The AED1.836 million (US$500,000) programme, launched in partnership with "War Child UK," will focus on providing quality education in safe and inclusive spaces in Western Mosul. Over a period of one year, the programme will also work with key education stakeholders in the Ministry of Education in Iraq.
Speaking at the launch in Mosul, Tariq Al Gurg, Chief Executive Officer of Dubai Cares, said, "The plight of children in Mosul starkly illustrates the immediate and long-term fragility of societies driven by conflict and the urgency of addressing their needs, with education being of paramount importance. Not only is education a fundamental human right, it is absolutely essential to the rebuilding of Mosul’s social fabric and to its future.
"Without swift, focussed, tailored, and tangible action, the risk of generations of children and young people missing out on the education that they desperately need intensifies. Within the framework of our EiE strategy, Dubai Cares plans to make a pivotal contribution to lifting the people of Mosul out of the climate of fear and despair inflicted on them for so many years, and ensuring its children have the education that will ultimately equip them to be the future architects of its reconstruction."
As part of this programme, 12 schools will also be rehabilitated, thereby enabling 4,800 children to return to school. Sixty teachers and 24 headmasters will be provided with intensive training while 20 staff members from the Department of Education will benefit from training on providing contextualised EiE and 96 community stakeholders will benefit from training in Parent-Teacher Association, PTA. It is also expected that some 7,200 community members will benefit from outreach activities throughout the lifespan of the programme. This will bring the total number of beneficiaries to 12,200.
Children account for nearly 50 percent of those trapped in Mosul or forced to flee during military operations to drive out Daesh, with 129,620 school-age children already being displaced, a figure which humanitarian agencies anticipate will rise. The Iraq Humanitarian Response Plan 2017 estimates that nearly 3.7 million school going children require educational support, with more than 765,000 having missed more than a year of school. Nearly 69,575 of them in Mosul are currently not receiving any education at all.
Speaking about the current situation in Mosul, Annina Mattsson, Director of the Programmes Department at Dubai Cares, said, "This programme is part of the international efforts to rebuild Iraq’s second-largest city and to bring back a sense of normalcy to the lives of its inhabitants after over 3 years of living in war.

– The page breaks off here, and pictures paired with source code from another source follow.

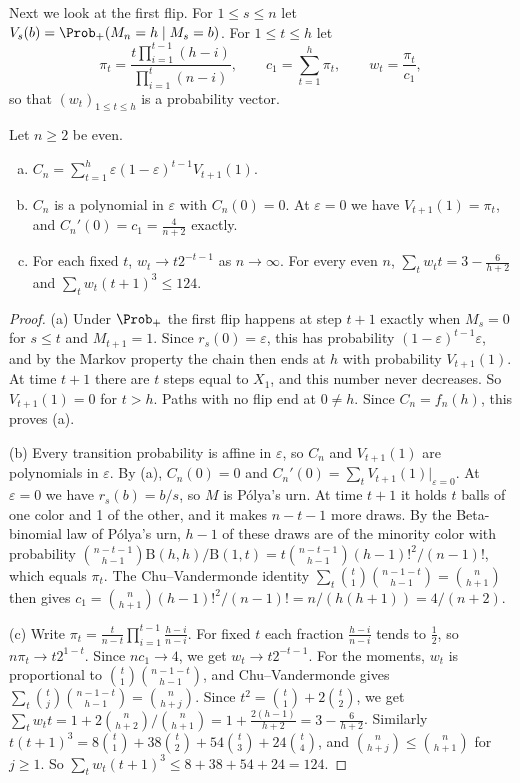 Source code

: Next we look at the first flip. For $1\le s\le n$ let
$V_s(b)=\Prob_+(M_n=h\mid M_s=b)$. For $1\le t\le h$ let
\[
 \pi_t=\frac{t\prod_{i=1}^{t-1}(h-i)}{\prod_{i=1}^{t}(n-i)},\qquad
 c_1=\sum_{t=1}^h\pi_t,\qquad w_t=\frac{\pi_t}{c_1},
\]
so that $(w_t)_{1\le t\le h}$ is a probability vector.

\begin{proposition}\label{prop:first-mutation}
Let $n\ge2$ be even.
\begin{enumerate}[(a)]
\item $C_n=\sum_{t=1}^h\varepsilon(1-\varepsilon)^{t-1}V_{t+1}(1)$.
\item $C_n$ is a polynomial in $\varepsilon$ with $C_n(0)=0$. At
$\varepsilon=0$ we have $V_{t+1}(1)=\pi_t$, and
$C_n'(0)=c_1=\frac4{n+2}$ exactly.
\item For each fixed $t$, $w_t\to t2^{-t-1}$ as $n\to\infty$. For every even
$n$, $\sum_tw_tt=3-\frac6{h+2}$ and $\sum_tw_t(t+1)^3\le124$.
\end{enumerate}
\end{proposition}

\begin{proof}
(a) Under $\Prob_+$ the first flip happens at step $t+1$ exactly when
$M_s=0$ for $s\le t$ and $M_{t+1}=1$. Since $r_s(0)=\varepsilon$, this has
probability $(1-\varepsilon)^{t-1}\varepsilon$, and by the Markov property
the chain then ends at $h$ with probability $V_{t+1}(1)$. At time $t+1$
there are $t$ steps equal to $X_1$, and this number never decreases. So
$V_{t+1}(1)=0$ for $t>h$. Paths with no flip end at $0\ne h$. Since
$C_n=f_n(h)$, this proves (a).

(b) Every transition probability is affine in $\varepsilon$, so $C_n$ and
$V_{t+1}(1)$ are polynomials in $\varepsilon$. By (a), $C_n(0)=0$ and
$C_n'(0)=\sum_tV_{t+1}(1)|_{\varepsilon=0}$. At $\varepsilon=0$ we have
$r_s(b)=b/s$, so $M$ is P\'olya's urn. At time $t+1$ it holds $t$ balls of
one color and 1 of the other, and it makes $n-t-1$ more draws. By the
Beta-binomial law of P\'olya's urn, $h-1$ of these draws are of the
minority color with probability
$\binom{n-t-1}{h-1}\mathrm B(h,h)/\mathrm B(1,t)=t\binom{n-t-1}{h-1}(h-1)!^2/(n-1)!$,
which equals $\pi_t$. The Chu--Vandermonde identity
$\sum_t\binom t1\binom{n-1-t}{h-1}=\binom n{h+1}$ then gives
$c_1=\binom n{h+1}(h-1)!^2/(n-1)!=n/(h(h+1))=4/(n+2)$.

(c) Write $\pi_t=\frac t{n-t}\prod_{i=1}^{t-1}\frac{h-i}{n-i}$. For fixed
$t$ each fraction $\frac{h-i}{n-i}$ tends to $\frac12$, so
$n\pi_t\to t2^{1-t}$. Since $nc_1\to4$, we get $w_t\to t2^{-t-1}$. For the
moments, $w_t$ is proportional to $\binom t1\binom{n-1-t}{h-1}$, and
Chu--Vandermonde gives $\sum_t\binom tj\binom{n-1-t}{h-1}=\binom n{h+j}$.
Since $t^2=\binom t1+2\binom t2$, we get
$\sum_tw_tt=1+2\binom n{h+2}/\binom n{h+1}=1+\frac{2(h-1)}{h+2}=3-\frac6{h+2}$.
Similarly $t(t+1)^3=8\binom t1+38\binom t2+54\binom t3+24\binom t4$, and
$\binom n{h+j}\le\binom n{h+1}$ for $j\ge1$. So
$\sum_tw_t(t+1)^3\le8+38+54+24=124$.
\end{proof}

The proportion of children among the affected population of Mosul, and the startling facts of education in the city such as less than 25 percent of children in West Mosul currently attend school emphasise the need for immediate action and support."
"It is not simply a case of enabling children to return to school, but ensuring that they can do so safely, in an environment that provides relevant, inclusive, and quality education. It is also imperative that education stakeholders in Mosul are equipped to sustain this approach so that the benefits of this programme carry on into the future. This programme addresses all of these requirements, and we hope that it will help to bring hope and knowledge to communities, which have suffered so much for so long," she added.